しかし、読み込み列が500列から3列に変わったことで劇的に高速化とはいかないみたいだ。


100csvを読み込ませる

import glob

def main():
csv_search_path = r"C:\Users\hoge\Desktop\csv_read_bench\testdata\*.csv"
csv_path_ary = glob.glob(csv_search_path)

t1 = time.time()
# 関数呼び出し
bench4(csv_path_ary)

t2 = time.time()
elapsed_time = t2-t1
print(elapsed_time)

# 100個のcsvをdataframeに格納
def bench4(csv_path_ary):
for csv_path in csv_path_ary:
tmp_df = pd.read_csv(csv_path, engine="python")

if 'df' in locals():
df = pd.concat([df, tmp_df])
else:
df = tmp_df

if __name__ == '__main__':
main()

結果(単位は秒)

1回目
2回目
3回目

29.95
29.80
29.89

本題、100ファイルを1ファイルずつ読み込んでconcatで結合。

forで処理してるからか、予想通り遅い。


並列化してみる

from multiprocessing import Pool

import os

def main():
csv_search_path = r"C:\Users\hoge\Desktop\csv_read_bench\testdata\*.csv"
csv_path_ary = glob.glob(csv_search_path)

t1 = time.time()
# 関数呼び出し
bench5(csv_path_ary)

t2 = time.time()
elapsed_time = t2-t1
print(elapsed_time)

# 並列化してみる
def bench5(csv_path_ary):
p = Pool(os.cpu_count())
df = pd.concat(p.map(bench5_multi, csv_path_ary))
# p.close()

# 並列化読み込み
def bench5_multi(csv_path):
return pd.read_csv(csv_path, engine="python")

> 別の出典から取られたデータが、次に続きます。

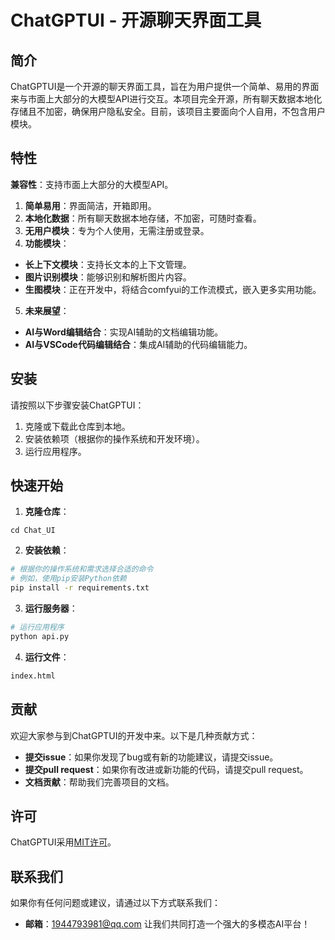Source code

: # ChatGPTUI - 开源聊天界面工具
## 简介
ChatGPTUI是一个开源的聊天界面工具，旨在为用户提供一个简单、易用的界面来与市面上大部分的大模型API进行交互。本项目完全开源，所有聊天数据本地化存储且不加密，确保用户隐私安全。目前，该项目主要面向个人自用，不包含用户模块。
## 特性
**兼容性**：支持市面上大部分的大模型API。
1. **简单易用**：界面简洁，开箱即用。
2. **本地化数据**：所有聊天数据本地存储，不加密，可随时查看。
3. **无用户模块**：专为个人使用，无需注册或登录。
4. **功能模块**：
- **长上下文模块**：支持长文本的上下文管理。
- **图片识别模块**：能够识别和解析图片内容。
- **生图模块**：正在开发中，将结合comfyui的工作流模式，嵌入更多实用功能。
5. **未来展望**：
- **AI与Word编辑结合**：实现AI辅助的文档编辑功能。
- **AI与VSCode代码编辑结合**：集成AI辅助的代码编辑能力。
## 安装
请按照以下步骤安装ChatGPTUI：
1. 克隆或下载此仓库到本地。
2. 安装依赖项（根据你的操作系统和开发环境）。
3. 运行应用程序。
## 快速开始
1. **克隆仓库**：
```bash\ngit clone https://github.com/CodermanYHZ/Chat_UI.git
cd Chat_UI
```
2. **安装依赖**：
```bash
# 根据你的操作系统和需求选择合适的命令
# 例如，使用pip安装Python依赖
pip install -r requirements.txt
```
3. **运行服务器**：
```bash
# 运行应用程序
python api.py
```
4. **运行文件**：
```bash
index.html
```
## 贡献
欢迎大家参与到ChatGPTUI的开发中来。以下是几种贡献方式：
- **提交issue**：如果你发现了bug或有新的功能建议，请提交issue。
- **提交pull request**：如果你有改进或新功能的代码，请提交pull request。
- **文档贡献**：帮助我们完善项目的文档。
## 许可
ChatGPTUI采用[MIT许可](LICENSE)。
## 联系我们
如果你有任何问题或建议，请通过以下方式联系我们：
- **邮箱**：1944793981@qq.com
让我们共同打造一个强大的多模态AI平台！
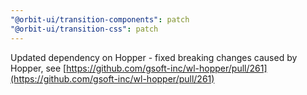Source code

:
 ```yaml
---
"@orbit-ui/transition-components": patch
"@orbit-ui/transition-css": patch
---
```


Updated dependency on Hopper - fixed breaking changes caused by Hopper, see [https://github.com/gsoft-inc/wl-hopper/pull/261](https://github.com/gsoft-inc/wl-hopper/pull/261)
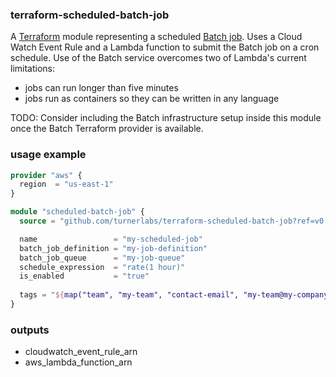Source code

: ### terraform-scheduled-batch-job

A [Terraform](https://www.terraform.io/) module representing a scheduled [Batch job](https://aws.amazon.com/batch/).  Uses a Cloud Watch Event Rule and a Lambda function to submit the Batch job on a cron schedule.  Use of the Batch service overcomes two of Lambda's current limitations:

- jobs can run longer than five minutes
- jobs run as containers so they can be written in any language

TODO: Consider including the Batch infrastructure setup inside this module once the Batch Terraform provider is available.

### usage example

```terraform
provider "aws" {
  region  = "us-east-1"
}

module "scheduled-batch-job" {
  source = "github.com/turnerlabs/terraform-scheduled-batch-job?ref=v0.2.0"

  name                 = "my-scheduled-job"
  batch_job_definition = "my-job-definition"
  batch_job_queue      = "my-job-queue"
  schedule_expression  = "rate(1 hour)"
  is_enabled           = "true"
  
  tags = "${map("team", "my-team", "contact-email", "my-team@my-company.com", "application", "my-app", "environment", "dev", "customer", "my-customer")}"  
}
```

### outputs

- cloudwatch_event_rule_arn
- aws_lambda_function_arn
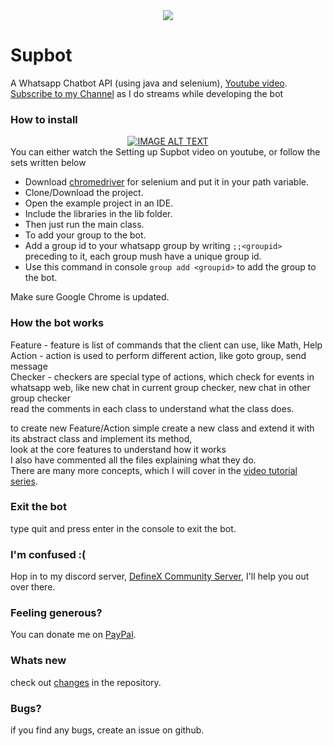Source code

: <div align="center">
  <img src="https://cdn.steemitimages.com/DQmVfVL98g7QbEyb4t4bt5A9DuMZLBYpiekwceBswjSUqTJ/small%20banner.jpg"/>
</div>

# Supbot
A Whatsapp Chatbot API (using java and selenium), [Youtube video](https://www.youtube.com/watch?v=MWCjVzM0rW8).<br/>
[Subscribe to my Channel](https://www.youtube.com/channel/UCYik1Iuvf2bEw0ewDHqDnGw) as I do streams while developing the bot

### How to install
<div align="center">
  <a href="https://www.youtube.com/watch?v=XURtoZfKdBg"><img src="https://img.youtube.com/vi/XURtoZfKdBg/0.jpg" alt="IMAGE ALT TEXT"></a>
</div>
You can either watch the Setting up Supbot video on youtube, or follow the sets written below

- Download [chromedriver](https://www.seleniumhq.org/download/) for selenium and put it in your path variable.
- Clone/Download the project.
- Open the example project in an IDE.
- Include the libraries in the lib folder.
- Then just run the main class.
- To add your group to the bot.
- Add a group id to your whatsapp group by writing ```;;<groupid>``` preceding to it, each group mush have a unique group id.
- Use this command in console ```group add <groupid>``` to add the group to the bot.

Make sure Google Chrome is updated. 

### How the bot works

Feature - feature is list of commands that the client can use, like Math, Help<br/>
Action - action is used to perform different action, like goto group, send message<br/>
Checker - checkers are special type of actions, which check for events in whatsapp web, like new chat in current group checker, new chat in other group checker<br/>
read the comments in each class to understand what the class does.<br/>

to create new Feature/Action simple create a new class and extend it with its abstract class and implement its method,<br/>
look at the core features to understand how it works<br/>
I also have commented all the files explaining what they do.<br/>
There are many more concepts, which I will cover in the [video tutorial series](https://www.youtube.com/playlist?list=PLdeajH45r2EKfD4lB6LJW6jF66PLSFGFa).<br/>

### Exit the bot

type quit and press enter in the console to exit the bot.

### I'm confused :(
Hop in to my discord server, [DefineX Community Server](https://discord.gg/V6e2fpc), I'll help you out over there.

### Feeling generous?
You can donate me on [PayPal](https://www.paypal.me/AdamSaudagar).

### Whats new
check out [changes](https://github.com/adsau59/supbot/blob/master/changes) in the repository.

### Bugs?

if you find any bugs, create an issue on github.
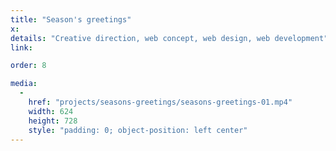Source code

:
 ```yaml
---
title: "Season's greetings"
x:
details: "Creative direction, web concept, web design, web development"
link:

order: 8

media: 
  -
    href: "projects/seasons-greetings/seasons-greetings-01.mp4"
    width: 624
    height: 728
    style: "padding: 0; object-position: left center"
---
```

if __name__ == '__main__':
main()

結果(単位は秒)

1回目
2回目
3回目

4.720
4.658
4.806

multiprocessingで並列化したらだいぶ速くなった。

凄い楽に並列化が出来る。


並列時のCエンジンも計測

from multiprocessing import Pool

import os

def main():
csv_search_path = r"C:\Users\hoge\Desktop\csv_read_bench\testdata\*.csv"
csv_path_ary = glob.glob(csv_search_path)

t1 = time.time()
# 関数呼び出し
bench6(csv_path_ary)

t2 = time.time()
elapsed_time = t2-t1
print(elapsed_time)

# 並列化してみる
def bench6(csv_path_ary):
p = Pool(os.cpu_count())
df = pd.concat(p.map(bench6_multi_C, csv_path_ary))
# p.close()

# 並列化読み込み(C engine)
def bench6_multi_C(csv_path):
return pd.read_csv(csv_path)

if __name__ == '__main__':
main()

結果(単位は秒)

1回目
2回目
3回目

2.732
2.720
2.722

最後にCエンジンで並列化の時間を計測。

100ファイル読み込むのに3秒なら結構速いのかなぁ。